Боровков вежливо промолчал и потом обернулся к Удалову, который задал ему следующий вопрос:
- Вот у нас в прессе дискуссия была: хорошо это йоги или мистика?
- Мистики на свете не существует, - ответил Боровков. - Весь вопрос в мобилизации ресурсов человеческого тела. Опасно, когда этим занимаются шарлатаны и невежды. Но глубокие корни народной мудрости, имеющие начало в Ригведе, требуют углубленного изучения.
И после этого Гарик с выражением прочитал на древнем индийском языке несколько строф из поэмы "Махабхарата".
- А на голове ты стоять умеешь? - спросил неугомонный Корнелий.
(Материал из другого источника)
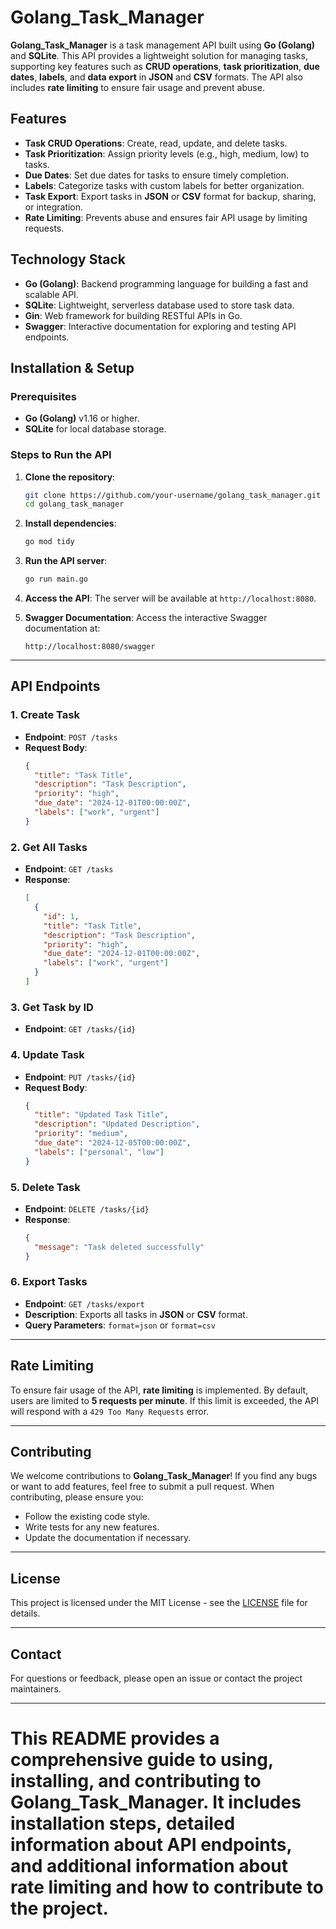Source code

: 
# Golang_Task_Manager

**Golang_Task_Manager** is a task management API built using **Go (Golang)** and **SQLite**. This API provides a lightweight solution for managing tasks, supporting key features such as **CRUD operations**, **task prioritization**, **due dates**, **labels**, and **data export** in **JSON** and **CSV** formats. The API also includes **rate limiting** to ensure fair usage and prevent abuse.

## Features
- **Task CRUD Operations**: Create, read, update, and delete tasks.
- **Task Prioritization**: Assign priority levels (e.g., high, medium, low) to tasks.
- **Due Dates**: Set due dates for tasks to ensure timely completion.
- **Labels**: Categorize tasks with custom labels for better organization.
- **Task Export**: Export tasks in **JSON** or **CSV** format for backup, sharing, or integration.
- **Rate Limiting**: Prevents abuse and ensures fair API usage by limiting requests.

## Technology Stack
- **Go (Golang)**: Backend programming language for building a fast and scalable API.
- **SQLite**: Lightweight, serverless database used to store task data.
- **Gin**: Web framework for building RESTful APIs in Go.
- **Swagger**: Interactive documentation for exploring and testing API endpoints.

## Installation & Setup

### Prerequisites
- **Go (Golang)** v1.16 or higher.
- **SQLite** for local database storage.

### Steps to Run the API

1. **Clone the repository**:
    ```bash
    git clone https://github.com/your-username/golang_task_manager.git
    cd golang_task_manager
    ```

2. **Install dependencies**:
    ```bash
    go mod tidy
    ```

3. **Run the API server**:
    ```bash
    go run main.go
    ```

4. **Access the API**:
    The server will be available at `http://localhost:8080`.

5. **Swagger Documentation**:
    Access the interactive Swagger documentation at:
    ```
    http://localhost:8080/swagger
    ```

---

## API Endpoints

### 1. **Create Task**
- **Endpoint**: `POST /tasks`
- **Request Body**:
    ```json
    {
      "title": "Task Title",
      "description": "Task Description",
      "priority": "high",
      "due_date": "2024-12-01T00:00:00Z",
      "labels": ["work", "urgent"]
    }
    ```

### 2. **Get All Tasks**
- **Endpoint**: `GET /tasks`
- **Response**:
    ```json
    [
      {
        "id": 1,
        "title": "Task Title",
        "description": "Task Description",
        "priority": "high",
        "due_date": "2024-12-01T00:00:00Z",
        "labels": ["work", "urgent"]
      }
    ]
    ```

### 3. **Get Task by ID**
- **Endpoint**: `GET /tasks/{id}`

### 4. **Update Task**
- **Endpoint**: `PUT /tasks/{id}`
- **Request Body**:
    ```json
    {
      "title": "Updated Task Title",
      "description": "Updated Description",
      "priority": "medium",
      "due_date": "2024-12-05T00:00:00Z",
      "labels": ["personal", "low"]
    }
    ```

### 5. **Delete Task**
- **Endpoint**: `DELETE /tasks/{id}`
- **Response**:
    ```json
    {
      "message": "Task deleted successfully"
    }
    ```

### 6. **Export Tasks**
- **Endpoint**: `GET /tasks/export`
- **Description**: Exports all tasks in **JSON** or **CSV** format.
- **Query Parameters**: `format=json` or `format=csv`

---

## Rate Limiting

To ensure fair usage of the API, **rate limiting** is implemented. By default, users are limited to **5 requests per minute**. If this limit is exceeded, the API will respond with a `429 Too Many Requests` error.

---

## Contributing

We welcome contributions to **Golang_Task_Manager**! If you find any bugs or want to add features, feel free to submit a pull request. When contributing, please ensure you:
- Follow the existing code style.
- Write tests for any new features.
- Update the documentation if necessary.

---

## License

This project is licensed under the MIT License - see the [LICENSE](LICENSE) file for details.

---

## Contact

For questions or feedback, please open an issue or contact the project maintainers.

---

This **README** provides a comprehensive guide to using, installing, and contributing to **Golang_Task_Manager**. It includes installation steps, detailed information about API endpoints, and additional information about rate limiting and how to contribute to the project.
=======

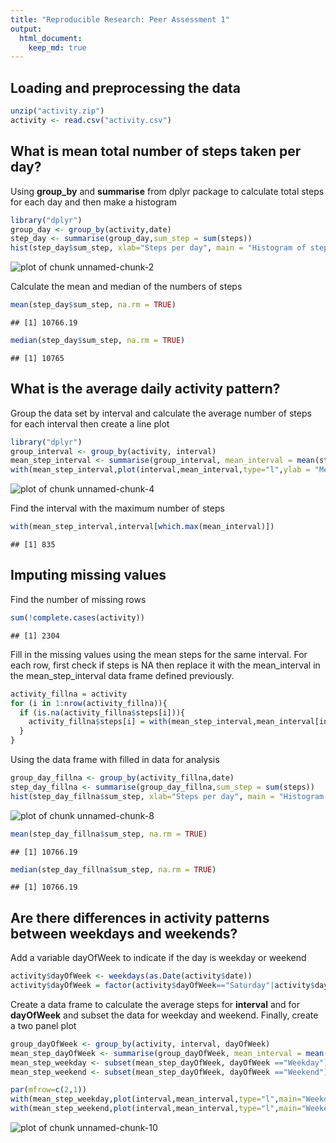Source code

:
 ```yaml
---
title: "Reproducible Research: Peer Assessment 1"
output: 
  html_document:
    keep_md: true
---
```


## Loading and preprocessing the data

```r
unzip("activity.zip")
activity <- read.csv("activity.csv")
```

## What is mean total number of steps taken per day?

Using **group_by** and **summarise** from dplyr package to calculate total steps for each day
and then make a histogram

```r
library("dplyr")
group_day <- group_by(activity,date)
step_day <- summarise(group_day,sum_step = sum(steps))
hist(step_day$sum_step, xlab="Steps per day", main = "Histogram of steps taken per day")
```

![plot of chunk unnamed-chunk-2](figure/unnamed-chunk-2-1.png) 

Calculate the mean and median of the numbers of steps


```r
mean(step_day$sum_step, na.rm = TRUE)
```

```
## [1] 10766.19
```

```r
median(step_day$sum_step, na.rm = TRUE)
```

```
## [1] 10765
```

## What is the average daily activity pattern?

Group the data set by interval and calculate the average number of steps for each interval
then create a line plot

```r
library("dplyr")
group_interval <- group_by(activity, interval)
mean_step_interval <- summarise(group_interval, mean_interval = mean(steps, na.rm=TRUE))
with(mean_step_interval,plot(interval,mean_interval,type="l",ylab = "Mean steps"))
```

![plot of chunk unnamed-chunk-4](figure/unnamed-chunk-4-1.png) 

Find the interval with the maximum number of steps

```r
with(mean_step_interval,interval[which.max(mean_interval)])
```

```
## [1] 835
```

## Imputing missing values

Find the number of missing rows

```r
sum(!complete.cases(activity))
```

```
## [1] 2304
```

Fill in the missing values using the mean steps for the same interval.
For each row, first check if steps is NA then replace it with the mean_interval in the mean_step_interval data frame defined previously.

```r
activity_fillna = activity
for (i in 1:nrow(activity_fillna)){
  if (is.na(activity_fillna$steps[i])){ 
    activity_fillna$steps[i] = with(mean_step_interval,mean_interval[interval== activity_fillna$interval[i]])
  }
}
```

Using the data frame with filled in data for analysis

```r
group_day_fillna <- group_by(activity_fillna,date)
step_day_fillna <- summarise(group_day_fillna,sum_step = sum(steps))
hist(step_day_fillna$sum_step, xlab="Steps per day", main = "Histogram of steps taken per day")
```

![plot of chunk unnamed-chunk-8](figure/unnamed-chunk-8-1.png) 

```r
mean(step_day_fillna$sum_step, na.rm = TRUE)
```

```
## [1] 10766.19
```

```r
median(step_day_fillna$sum_step, na.rm = TRUE)
```

```
## [1] 10766.19
```

## Are there differences in activity patterns between weekdays and weekends?

Add a variable dayOfWeek to indicate if the day is weekday or weekend

```r
activity$dayOfWeek <- weekdays(as.Date(activity$date))
activity$dayOfWeek = factor(activity$dayOfWeek=="Saturday"|activity$dayOfWeek=="Sunday",levels = c(TRUE,FALSE),labels=c("Weekend","Weekday"))
```

Create a data frame to calculate the average steps for **interval** and for **dayOfWeek**
and subset the data for weekday and weekend.
Finally, create a two panel plot

```r
group_dayOfWeek <- group_by(activity, interval, dayOfWeek)
mean_step_dayOfWeek <- summarise(group_dayOfWeek, mean_interval = mean(steps, na.rm=TRUE))
mean_step_weekday <- subset(mean_step_dayOfWeek, dayOfWeek =="Weekday")
mean_step_weekend <- subset(mean_step_dayOfWeek, dayOfWeek =="Weekend")

par(mfrow=c(2,1))
with(mean_step_weekday,plot(interval,mean_interval,type="l",main="Weekday",ylab = "Mean steps"))
with(mean_step_weekend,plot(interval,mean_interval,type="l",main="Weekend",ylab = "Mean steps"))
```

![plot of chunk unnamed-chunk-10](figure/unnamed-chunk-10-1.png) 


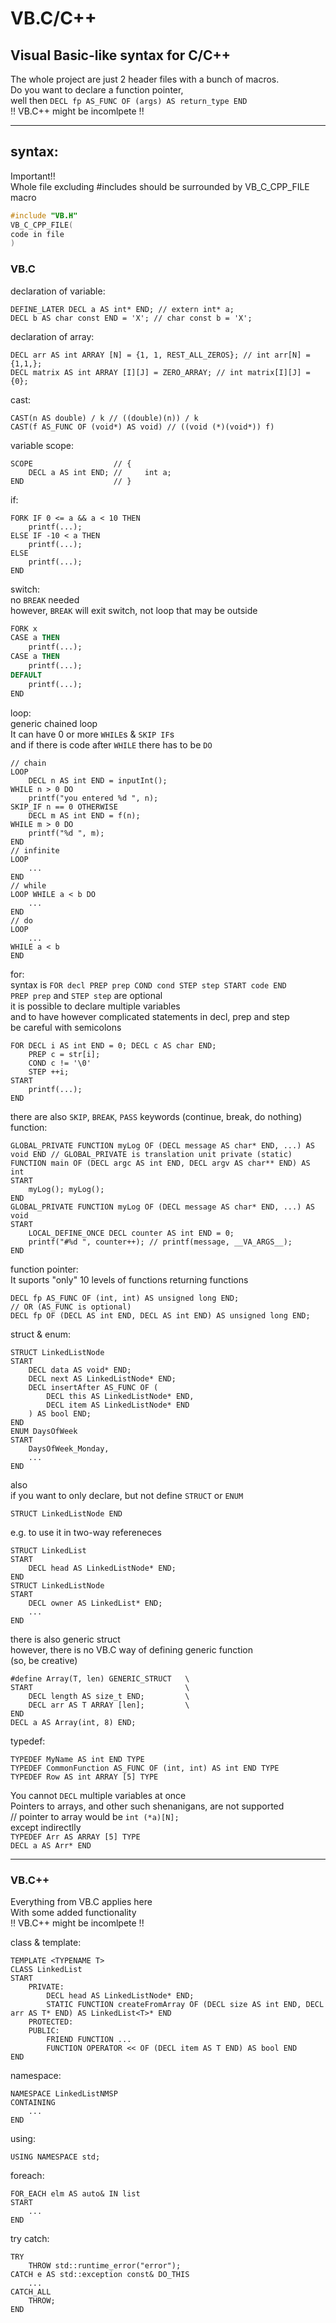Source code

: # VB.C/C++
## Visual Basic-like syntax for C/C++

The whole project are just 2 header files with a bunch of macros.  
Do you want to declare a function pointer,   
well then `DECL fp AS_FUNC OF (args) AS return_type END`  
!! VB.C++ might be incomlpete !!

---
## syntax:

Important!!  
Whole file excluding #includes should be surrounded by VB_C_CPP_FILE macro  
```c
#include "VB.H"
VB_C_CPP_FILE(
code in file
)
```

### VB.C

declaration of variable:
```VB
DEFINE_LATER DECL a AS int* END; // extern int* a;
DECL b AS char const END = 'X'; // char const b = 'X';
```
declaration of array:
```VB
DECL arr AS int ARRAY [N] = {1, 1, REST_ALL_ZEROS}; // int arr[N] = {1,1,};
DECL matrix AS int ARRAY [I][J] = ZERO_ARRAY; // int matrix[I][J] = {0};
```
cast:
```VB
CAST(n AS double) / k // ((double)(n)) / k
CAST(f AS_FUNC OF (void*) AS void) // ((void (*)(void*)) f)
```
variable scope:
```VB
SCOPE                  // {
    DECL a AS int END; //     int a;
END                    // }
```
if:
```VB
FORK IF 0 <= a && a < 10 THEN
    printf(...);
ELSE IF -10 < a THEN
    printf(...);
ELSE
    printf(...);
END
```
switch:  
no `BREAK` needed  
however, `BREAK` will exit switch, not loop that may be outside  
```vb
FORK x
CASE a THEN
    printf(...);
CASE a THEN
    printf(...);
DEFAULT
    printf(...);
END
```
loop:  
generic chained loop  
It can have 0 or more `WHILE`s & `SKIP IF`s  
and if there is code after `WHILE` there has to be `DO`  
```VB
// chain
LOOP 
    DECL n AS int END = inputInt();
WHILE n > 0 DO
    printf("you entered %d ", n);
SKIP_IF n == 0 OTHERWISE
    DECL m AS int END = f(n);
WHILE m > 0 DO
    printf("%d ", m);
END
// infinite
LOOP
    ...
END
// while
LOOP WHILE a < b DO
    ...
END
// do
LOOP
    ...
WHILE a < b
END
```
for:  
syntax is `FOR decl PREP prep COND cond STEP step START code END`  
`PREP prep` and `STEP step` are optional  
it is possible to declare multiple variables  
and to have however complicated statements in decl, prep and step  
be careful with semicolons  
```VB
FOR DECL i AS int END = 0; DECL c AS char END;
    PREP c = str[i];
    COND c != '\0'
    STEP ++i;
START
    printf(...);
END
```
there are also `SKIP`, `BREAK`, `PASS` keywords (continue, break, do nothing)  
function:  
```VB
GLOBAL_PRIVATE FUNCTION myLog OF (DECL message AS char* END, ...) AS void END // GLOBAL_PRIVATE is translation unit private (static)
FUNCTION main OF (DECL argc AS int END, DECL argv AS char** END) AS int
START
    myLog(); myLog(); 
END
GLOBAL_PRIVATE FUNCTION myLog OF (DECL message AS char* END, ...) AS void
START
    LOCAL_DEFINE_ONCE DECL counter AS int END = 0;
    printf("#%d ", counter++); // printf(message, __VA_ARGS__);
END
```
function pointer:  
It suports "only" 10 levels of functions returning functions  
```VB
DECL fp AS_FUNC OF (int, int) AS unsigned long END;
// OR (AS_FUNC is optional)
DECL fp OF (DECL AS int END, DECL AS int END) AS unsigned long END;
```
struct & enum:
```VB
STRUCT LinkedListNode 
START
    DECL data AS void* END;
    DECL next AS LinkedListNode* END;
    DECL insertAfter AS_FUNC OF (
        DECL this AS LinkedListNode* END, 
        DECL item AS LinkedListNode* END
    ) AS bool END;
END
ENUM DaysOfWeek
START
    DaysOfWeek_Monday, 
    ...
END
```
also  
if you want to only declare, but not define `STRUCT` or `ENUM`  
```VB
STRUCT LinkedListNode END
```
e.g. to use it in two-way refereneces
```VB
STRUCT LinkedList
START
	DECL head AS LinkedListNode* END;
END
STRUCT LinkedListNode
START
	DECL owner AS LinkedList* END;
	...
END
```
there is also generic struct  
however, there is no VB.C way of defining generic function  
(so, be creative)  
```VB
#define Array(T, len) GENERIC_STRUCT   \
START                                  \
    DECL length AS size_t END;         \
    DECL arr AS T ARRAY [len];         \
END
DECL a AS Array(int, 8) END;
```
typedef:
```VB
TYPEDEF MyName AS int END TYPE
TYPEDEF CommonFunction AS_FUNC OF (int, int) AS int END TYPE
TYPEDEF Row AS int ARRAY [5] TYPE
```



You cannot `DECL` multiple variables at once  
Pointers to arrays, and other such shenanigans, are not supported  
// pointer to array would be `int (*a)[N];`  
except indirectlly  
`TYPEDEF Arr AS ARRAY [5] TYPE`  
`DECL a AS Arr* END`  


---
### VB.C++

Everything from VB.C applies here  
With some added functionality  
!! VB.C++ might be incomlpete !!  

class & template:
```VB
TEMPLATE <TYPENAME T>
CLASS LinkedList
START
    PRIVATE:
        DECL head AS LinkedListNode* END;
        STATIC FUNCTION createFromArray OF (DECL size AS int END, DECL arr AS T* END) AS LinkedList<T>* END
    PROTECTED:
    PUBLIC:
        FRIEND FUNCTION ...
        FUNCTION OPERATOR << OF (DECL item AS T END) AS bool END
END
```
namespace:
```VB
NAMESPACE LinkedListNMSP 
CONTAINING
    ...
END
```
using:
```VB
USING NAMESPACE std;
```
foreach:
```VB
FOR_EACH elm AS auto& IN list
START
    ...
END
```
try catch:
```VB
TRY
    THROW std::runtime_error("error");
CATCH e AS std::exception const& DO_THIS
    ...
CATCH_ALL
    THROW;
END
```
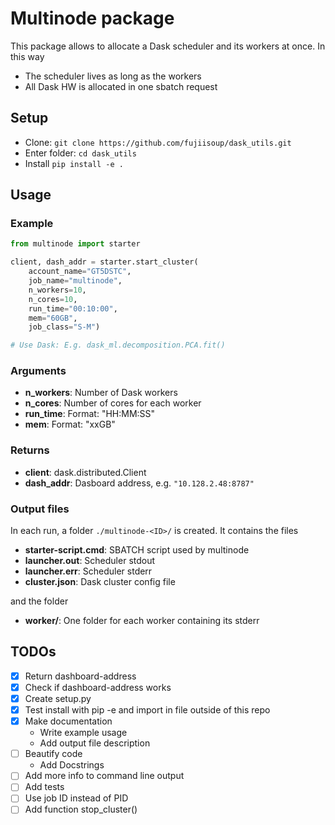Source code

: # Multinode package

This package allows to allocate a Dask scheduler and its workers at once.
In this way
- The scheduler lives as long as the workers
- All Dask HW is allocated in one sbatch request


## Setup
- Clone: ```git clone https://github.com/fujiisoup/dask_utils.git```
- Enter folder: ```cd dask_utils```
- Install ```pip install -e .```

## Usage

### Example
```python
from multinode import starter

client, dash_addr = starter.start_cluster(
    account_name="GT5DSTC",
    job_name="multinode",
    n_workers=10,
    n_cores=10,
    run_time="00:10:00",
    mem="60GB",
    job_class="S-M")

# Use Dask: E.g. dask_ml.decomposition.PCA.fit()
```

### Arguments
- **n_workers**: Number of Dask workers
- **n_cores**: Number of cores for each worker
- **run_time**: Format: "HH:MM:SS"
- **mem**: Format: "xxGB"

### Returns
- **client**: dask.distributed.Client
- **dash_addr**: Dasboard address, e.g. ```"10.128.2.48:8787"```

### Output files
In each run, a folder ```./multinode-<ID>/``` is created. It contains the files
- **starter-script.cmd**: SBATCH script used by multinode
- **launcher.out**: Scheduler stdout
- **launcher.err**: Scheduler stderr
- **cluster.json**: Dask cluster config file

and the folder
- **worker/**: One folder for each worker containing its stderr

## TODOs
- [x] Return dashboard-address
- [x] Check if dashboard-address works
- [x] Create setup.py
- [x] Test install with pip -e and import in file outside of this repo
- [x] Make documentation
  - Write example usage
  - Add output file description
- [ ] Beautify code
  - Add Docstrings
- [ ] Add more info to command line output
- [ ] Add tests
- [ ] Use job ID instead of PID
- [ ] Add function stop_cluster()
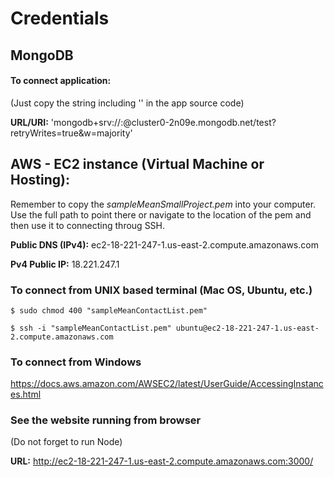 # Credentials

## MongoDB
#### To connect application:

(Just copy the string including '' in the app source code)

**URL/URI:** 'mongodb+srv://<group3>:<group3cop4331>@cluster0-2n09e.mongodb.net/test?retryWrites=true&w=majority'
   
## AWS - EC2 instance (Virtual Machine or Hosting):
Remember to copy the _sampleMeanSmallProject.pem_ into your computer. 
Use the full path to point there or navigate to the location of the pem and then use it to connecting throug SSH.

**Public DNS (IPv4):** ec2-18-221-247-1.us-east-2.compute.amazonaws.com

**Pv4 Public IP:** 18.221.247.1

### To connect from UNIX based terminal (Mac OS, Ubuntu, etc.)
```
$ sudo chmod 400 "sampleMeanContactList.pem" 
```
```
$ ssh -i "sampleMeanContactList.pem" ubuntu@ec2-18-221-247-1.us-east-2.compute.amazonaws.com
```
### To connect from Windows
https://docs.aws.amazon.com/AWSEC2/latest/UserGuide/AccessingInstances.html

### See the website running from browser

(Do not forget to run Node)

**URL:** http://ec2-18-221-247-1.us-east-2.compute.amazonaws.com:3000/
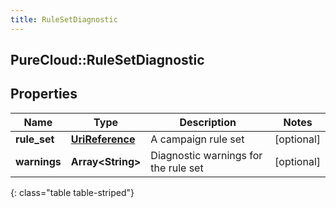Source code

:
 ```yaml
---
title: RuleSetDiagnostic
---
```

## PureCloud::RuleSetDiagnostic

## Properties

|Name | Type | Description | Notes|
|------------ | ------------- | ------------- | -------------|
| **rule_set** | [**UriReference**](UriReference.html) | A campaign rule set | [optional] |
| **warnings** | **Array&lt;String&gt;** | Diagnostic warnings for the rule set | [optional] |
{: class="table table-striped"}


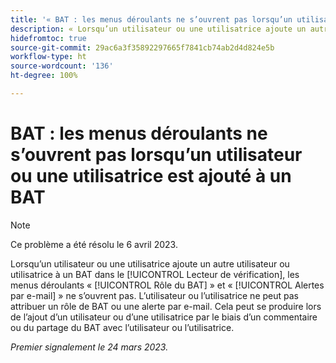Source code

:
 ```yaml
---
title: '« BAT : les menus déroulants ne s’ouvrent pas lorsqu’un utilisateur ou une utilisatrice est ajouté à un BAT »'
description: « Lorsqu’un utilisateur ou une utilisatrice ajoute un autre utilisateur ou utilisatrice à un BAT dans le lecteur de vérification, les listes déroulantes Rôle du BAT et Alertes par e-mail ne s’ouvrent pas. L’utilisateur ou l’utilisatrice ne peut pas attribuer un rôle de BAT ou une alerte par e-mail. Cela peut se produire lors de l’ajout d’un utilisateur ou d’une utilisatrice par le biais d’un commentaire ou du partage du BAT avec l’utilisateur ou utilisatrice. »
hidefromtoc: true
source-git-commit: 29ac6a3f35892297665f7841cb74ab2d4d824e5b
workflow-type: ht
source-wordcount: '136'
ht-degree: 100%

---
```



# BAT : les menus déroulants ne s’ouvrent pas lorsqu’un utilisateur ou une utilisatrice est ajouté à un BAT

>[!NOTE]
>
>Ce problème a été résolu le 6 avril 2023.

<!--This article is on WF and WFP TOCs-->

Lorsqu’un utilisateur ou une utilisatrice ajoute un autre utilisateur ou utilisatrice à un BAT dans le [!UICONTROL Lecteur de vérification], les menus déroulants « [!UICONTROL Rôle du BAT] » et « [!UICONTROL Alertes par e-mail] » ne s’ouvrent pas. L’utilisateur ou l’utilisatrice ne peut pas attribuer un rôle de BAT ou une alerte par e-mail. Cela peut se produire lors de l’ajout d’un utilisateur ou d’une utilisatrice par le biais d’un commentaire ou du partage du BAT avec l’utilisateur ou l’utilisatrice.

_Premier signalement le 24 mars 2023._


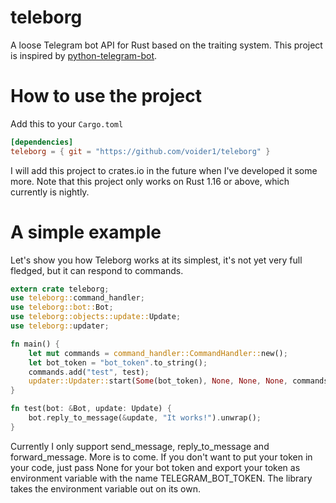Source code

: # teleborg
A loose Telegram bot API for Rust based on the traiting system. 
This project is inspired by [python-telegram-bot](https://github.com/python-telegram-bot/python-telegram-bot).

How to use the project
======================
Add this to your `Cargo.toml`
``` toml
[dependencies]
teleborg = { git = "https://github.com/voider1/teleborg" }
```
I will add this project to crates.io in the future when I've developed it some more.
Note that this project only works on Rust 1.16 or above, which currently is nightly.

A simple example
================
Let's show you how Teleborg works at its simplest, it's not yet very full fledged, but it can respond to commands.

```Rust
extern crate teleborg;
use teleborg::command_handler;
use teleborg::bot::Bot;
use teleborg::objects::update::Update;
use teleborg::updater;

fn main() {
    let mut commands = command_handler::CommandHandler::new();
    let bot_token = "bot_token".to_string();
    commands.add("test", test);
    updater::Updater::start(Some(bot_token), None, None, None, commands);
}

fn test(bot: &Bot, update: Update) {
    bot.reply_to_message(&update, "It works!").unwrap();
}
```

Currently I only support send_message, reply_to_message and forward_message. More is to come.
If you don't want to put your token in your code, just pass None for your bot token and export your token as environment variable with the name TELEGRAM_BOT_TOKEN. The library takes the environment variable out on its own.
- А как же? - даже удивился Гарик и тут же, легонько опершись ладонями о край стола, подкинул кверху ноги, встал на голову, уперев подошвы в потолок, и дальнейшую беседу со своими ближними вел в таком вот, неудобном для простого человека, положении.
- Ну это все понятно, это мы читали, - сказал Грубин, глядя на Боровкова наискосок. - А какая польза от твоих знаний для народного хозяйства?
- Этот вопрос мы сейчас исследуем, - ответил Боровков, сложил губы трубочкой и отпил из своей чашки без помощи рук. Потом отпустил одну руку, потянулся к вазончику с черешней и взял ягоду. - Возможности открываются значительные. Маленький пример, который я продемонстрировал сегодня на глазах товарища Корнелия Ивановича, тому доказательство. Каждый может внутренне мобилизоваться и сделать то, что считается не под силу человеку.
- Это он о том, как автобус поднял, - напомнил Удалов, и все согласно закивали головами.
- Ты бы перевернулся, Гарик, и сел, - сказала старуха Ложкина. - Кровь в голову прильет.
- Спасибо, я постою, - сказал Гарик.
Общая беседа продолжалась, и постепенно все привыкли к тому, что Боровков пребывает в иной, чем остальные, позе. Он рассказывал о социальных контрастах в Индии, о тамошней жизни, о культурных памятниках, о гипнозе, хатха-йоге и раджа-йоге. И разошлись гости поздно, очень довольные.
А на следующее утро Боровков вышел на двор погулять уже в ковбойке и джинсах и оттого казался своим, гуслярским. Удалов, собираясь на службу, выглянул из окна, увидел, как Боровков делает движения руками, и вышел.
- Доброе утро, Гарик, - сказал он, присев на лавочку. - Что делаешь?